■ **WHAT YOU ARE ASKED TO DO**: Each line of the entries below that holds "software" is needed, copied in full.

---- EXERCISE DATA

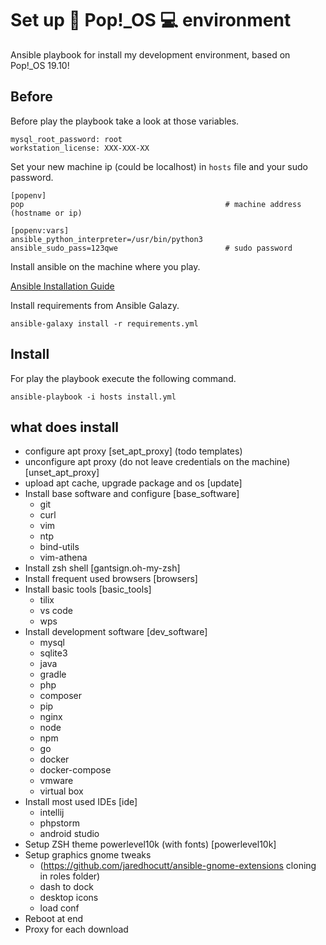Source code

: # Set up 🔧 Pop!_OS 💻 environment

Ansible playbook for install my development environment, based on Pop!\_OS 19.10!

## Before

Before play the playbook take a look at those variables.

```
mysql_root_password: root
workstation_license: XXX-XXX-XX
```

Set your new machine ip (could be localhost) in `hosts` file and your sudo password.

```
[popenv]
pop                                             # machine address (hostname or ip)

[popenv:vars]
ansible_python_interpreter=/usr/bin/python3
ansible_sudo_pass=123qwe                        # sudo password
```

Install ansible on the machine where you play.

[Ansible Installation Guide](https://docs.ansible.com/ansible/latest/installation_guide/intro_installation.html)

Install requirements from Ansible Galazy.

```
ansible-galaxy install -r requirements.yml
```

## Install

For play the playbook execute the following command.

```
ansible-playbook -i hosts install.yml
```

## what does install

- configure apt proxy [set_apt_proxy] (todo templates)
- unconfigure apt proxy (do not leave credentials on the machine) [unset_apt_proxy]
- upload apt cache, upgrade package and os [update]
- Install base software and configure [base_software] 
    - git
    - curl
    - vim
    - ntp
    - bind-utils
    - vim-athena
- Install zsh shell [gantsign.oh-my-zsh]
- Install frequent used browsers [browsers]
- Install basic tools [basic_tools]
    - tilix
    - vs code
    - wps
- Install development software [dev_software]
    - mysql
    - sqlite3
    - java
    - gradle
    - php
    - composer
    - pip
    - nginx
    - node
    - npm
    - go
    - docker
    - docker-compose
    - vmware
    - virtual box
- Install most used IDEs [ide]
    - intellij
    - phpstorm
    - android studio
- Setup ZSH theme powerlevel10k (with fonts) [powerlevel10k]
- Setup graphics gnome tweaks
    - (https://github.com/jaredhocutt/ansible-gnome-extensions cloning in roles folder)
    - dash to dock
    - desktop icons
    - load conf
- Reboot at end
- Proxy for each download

--------

■ **TASK RESULT**:
- Install base software and configure [base_software] 
- Install development software [dev_software]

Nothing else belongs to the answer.